* Stored data entries *
* * *

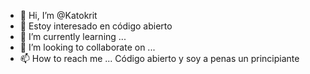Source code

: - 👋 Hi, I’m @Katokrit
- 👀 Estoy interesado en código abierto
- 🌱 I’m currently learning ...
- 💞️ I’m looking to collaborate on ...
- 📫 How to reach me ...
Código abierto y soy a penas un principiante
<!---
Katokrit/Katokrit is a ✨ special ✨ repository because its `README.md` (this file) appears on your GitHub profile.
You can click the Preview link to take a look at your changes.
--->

* * *

* Assignment *
Your reply should consist only of the lines from the one containing "- 💞️ I’m looking to collaborate on ..." through the last line of the records, each reproduced exactly.

* Answer to this exercise *
- 💞️ I’m looking to collaborate on ...
- 📫 How to reach me ...
Código abierto y soy a penas un principiante
<!---
Katokrit/Katokrit is a ✨ special ✨ repository because its `README.md` (this file) appears on your GitHub profile.
You can click the Preview link to take a look at your changes.
--->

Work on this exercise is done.